The output of the BiLSTM model is assumed to be

$$Q_{Y_k}\left(X_k\right)=f\left(X_k,\Psi \right)$$

(11)

where $\Psi$ is the parameters of the BiLSTM model. The QRBiLSTM model can be expressed as follows:

$$Q_{Y_k}\left(\left.\tau \right|X_k\right)=f\left(X_k,\Psi \left(\tau \right)\right)$$

(12)

Combining QR with BiLSTM networks creates a powerful forecasting model adept at capturing past and future data dependencies.
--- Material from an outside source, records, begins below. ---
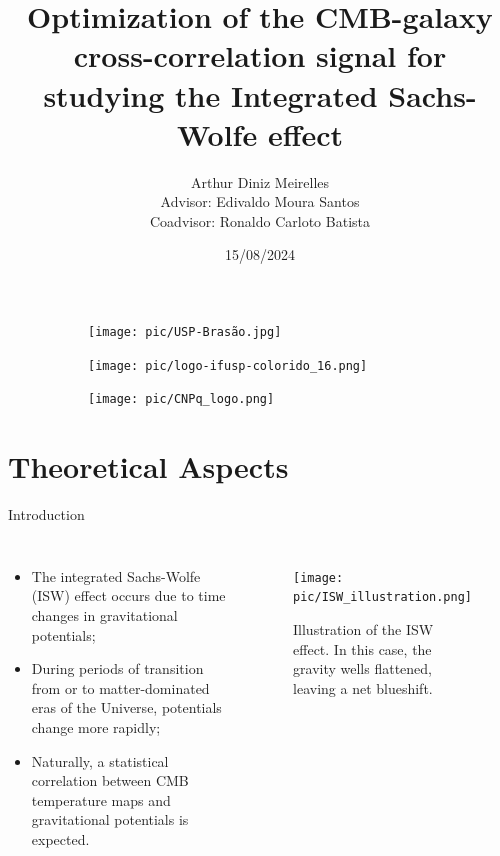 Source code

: \documentclass[serif, aspectratio=169]{beamer}
\author{Arthur Diniz Meirelles \\
	\vspace{0.2cm}
	\small Advisor: Edivaldo Moura Santos \\
	\small Coadvisor: Ronaldo Carloto Batista}
\title{Optimization of the CMB-galaxy cross-correlation signal for studying the Integrated Sachs-Wolfe effect}
\institute{
    Institute of Physics \\
    Universidade de São Paulo
}
\date{\small 15/08/2024}
\begin{document}
\begin{frame}
	\titlepage
    \vspace*{-1.5cm}
    \begin{figure}[htpb]
    \centering
    \begin{subfigure}[t]{0.17\textwidth}
        \centering
        \texttt{[image: pic/USP-Brasão.jpg]}
    \end{subfigure}
    \begin{subfigure}[t]{0.25\textwidth}
        \centering
        \texttt{[image: pic/logo-ifusp-colorido\_16.png]}
    \end{subfigure}
    \hfill
    \begin{subfigure}[t]{0.25\textwidth}
        \centering
        \texttt{[image: pic/CNPq\_logo.png]}
    \end{subfigure}
    \end{figure}
\end{frame}

\begin{frame}    
\tableofcontents[sectionstyle=show,
subsectionstyle=show/shaded/hide,
subsubsectionstyle=show/shaded/hide]
\end{frame}


\section{Theoretical Aspects}

\begin{frame}{Introduction}
    \begin{columns}
        \begin{itemize}
        \item The integrated Sachs-Wolfe (ISW) effect occurs due to time changes in gravitational potentials;
        \item During periods of transition from or to matter-dominated eras of the Universe, potentials change more rapidly;
        \item Naturally, a statistical correlation between CMB temperature maps and gravitational potentials is expected.
        \end{itemize}
        \begin{figure}
            \centering
            \texttt{[image: pic/ISW\_illustration.png]}
            \caption{Illustration of the ISW effect. In this case, the gravity wells flattened, leaving a net blueshift.}
            \label{fig:ISW_illustration}
        \end{figure}
    \end{columns}
\end{frame}
\end{document}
This union enhances the model’s ability to understand and leverage temporal sequences in the data. Compared to QRLSTM, QRBiLSTM utilizes information from both directions in time, improving predictive accuracy.

2.3. Evaluation Metrics

In this study, the prediction interval coverage probability (PICP) is used as a measure of reliability, the prediction interval normalized average width (PINAW) is used as a measure of resolution, and the average interval score (AIS) is used as a composite metric to evaluate the precision of interval prediction comprehensively [41]. Further, this study also used semi-interval metric (SIM) and quantile loss (QL) to assess the model.

(1)

Prediction Interval Coverage Probability (PICP)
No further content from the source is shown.